The entire time, he was on a social media app as thousands of viewers watched and paid him money, encouraging the teen to continue his daring venture in the air.

A teenager was taken into custody on Oct. 22, 2020, after climbing part of the Queensboro Bridge and streaming the stunt online. (Credit: YouTube user Smooth Sanchez IRL)

Denise Monahan spotted first responders racing to the teen, who managed to stay several feet above police for over an hour.

“We heard the ambulance, we saw the emergency truck,” she said. “I didn’t think anybody would be jumping over the bridge.”

But someone was staying on top of it.

The incident happened on a dangerous weather day filled with thick fog.

The risky act created a messy traffic jam during rush hour, leaving one Connecticut mom and many others frustrated in their cars.
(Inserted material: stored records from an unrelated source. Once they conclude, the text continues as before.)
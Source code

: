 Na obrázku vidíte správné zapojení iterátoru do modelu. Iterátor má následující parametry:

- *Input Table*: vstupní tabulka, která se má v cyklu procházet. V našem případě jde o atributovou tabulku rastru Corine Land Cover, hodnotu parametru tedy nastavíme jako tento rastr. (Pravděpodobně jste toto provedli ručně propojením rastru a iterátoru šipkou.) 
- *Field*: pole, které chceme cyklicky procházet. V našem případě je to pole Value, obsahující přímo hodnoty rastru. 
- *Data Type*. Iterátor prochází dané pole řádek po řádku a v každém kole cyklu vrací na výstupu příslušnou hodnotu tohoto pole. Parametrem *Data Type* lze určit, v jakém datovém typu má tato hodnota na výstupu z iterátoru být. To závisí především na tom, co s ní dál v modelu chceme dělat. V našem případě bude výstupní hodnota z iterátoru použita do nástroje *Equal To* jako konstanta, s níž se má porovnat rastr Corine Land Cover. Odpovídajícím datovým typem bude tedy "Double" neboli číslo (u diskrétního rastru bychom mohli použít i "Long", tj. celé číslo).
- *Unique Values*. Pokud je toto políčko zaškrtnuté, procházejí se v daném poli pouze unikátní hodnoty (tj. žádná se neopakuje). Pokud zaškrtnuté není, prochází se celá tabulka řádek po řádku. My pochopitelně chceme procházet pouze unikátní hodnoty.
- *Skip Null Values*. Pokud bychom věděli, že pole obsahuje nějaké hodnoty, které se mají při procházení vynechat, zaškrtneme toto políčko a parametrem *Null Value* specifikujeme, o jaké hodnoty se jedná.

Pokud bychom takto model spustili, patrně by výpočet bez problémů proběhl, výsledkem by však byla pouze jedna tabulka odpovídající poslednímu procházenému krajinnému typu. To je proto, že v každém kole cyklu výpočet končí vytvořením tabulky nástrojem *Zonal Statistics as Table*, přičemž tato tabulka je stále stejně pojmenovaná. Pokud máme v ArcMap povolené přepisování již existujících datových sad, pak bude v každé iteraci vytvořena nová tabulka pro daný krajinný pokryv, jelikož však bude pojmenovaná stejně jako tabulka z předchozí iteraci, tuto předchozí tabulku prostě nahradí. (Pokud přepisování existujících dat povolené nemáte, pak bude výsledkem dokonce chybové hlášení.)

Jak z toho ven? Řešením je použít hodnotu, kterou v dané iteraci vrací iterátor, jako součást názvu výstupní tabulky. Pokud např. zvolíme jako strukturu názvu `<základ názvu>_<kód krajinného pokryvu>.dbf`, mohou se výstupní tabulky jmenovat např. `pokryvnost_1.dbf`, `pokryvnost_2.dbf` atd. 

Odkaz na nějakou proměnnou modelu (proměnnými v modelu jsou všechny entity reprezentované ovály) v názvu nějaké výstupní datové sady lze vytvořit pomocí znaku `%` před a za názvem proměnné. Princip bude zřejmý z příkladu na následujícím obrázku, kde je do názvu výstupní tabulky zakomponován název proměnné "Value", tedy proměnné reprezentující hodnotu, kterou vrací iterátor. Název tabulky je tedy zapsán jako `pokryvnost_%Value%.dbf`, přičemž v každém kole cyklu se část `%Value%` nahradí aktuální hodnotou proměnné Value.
“Super frustrating,” she said. “I’m a wife and I have kids and it does take a while to get home.”

“Why is he doing that?” another driver asked.

“Another day in New York,” another driver said.

RELATED STORY — Caught On Video: Police Pull Man Climbing New York Times Building To Safety

This is not the first time a climber flirted with danger recently.

Just last week, a man was rescued after using the diagonal pillars to go up the New York Times building in Midtown.

“We must hold them accountable,” Brooklyn Borough President Eric Adams said.

Back in 2016, Adams proposed a bill along with other lawmakers, hoping to increase the penalty by “making a person guilty of criminal trespassing in the second degree when he or she knowingly climbs” critical infrastructures like a building or bridge.

It passed the Senate but not the Assembly.

“We’re hoping that it’s reintroduced and hopefully we can have an Assembly sponsor,” Adams said. “It would send the right message that we are not going to allow people, for their own joy and kicks, putting people in harm’s way.”

It’s an initiative that would also protect officers called to climb high and risk their lives to take down those causing preventable emergencies.

CBS2 reached out to PRISM Live, the platform the teen used to go live and make tips from viewers, to see if there is a policy banning that kind of activity or a way to disable the payment feature when the app is being incorrectly used.

A spokesperson said they cannot block users from using streaming services if it does not violate that hosting site’s policies.

In the meantime, the 17-year-old was taken to a local hospital for a psychiatric evaluation.

He has not been arrested but could potentially face criminal trespassing charges.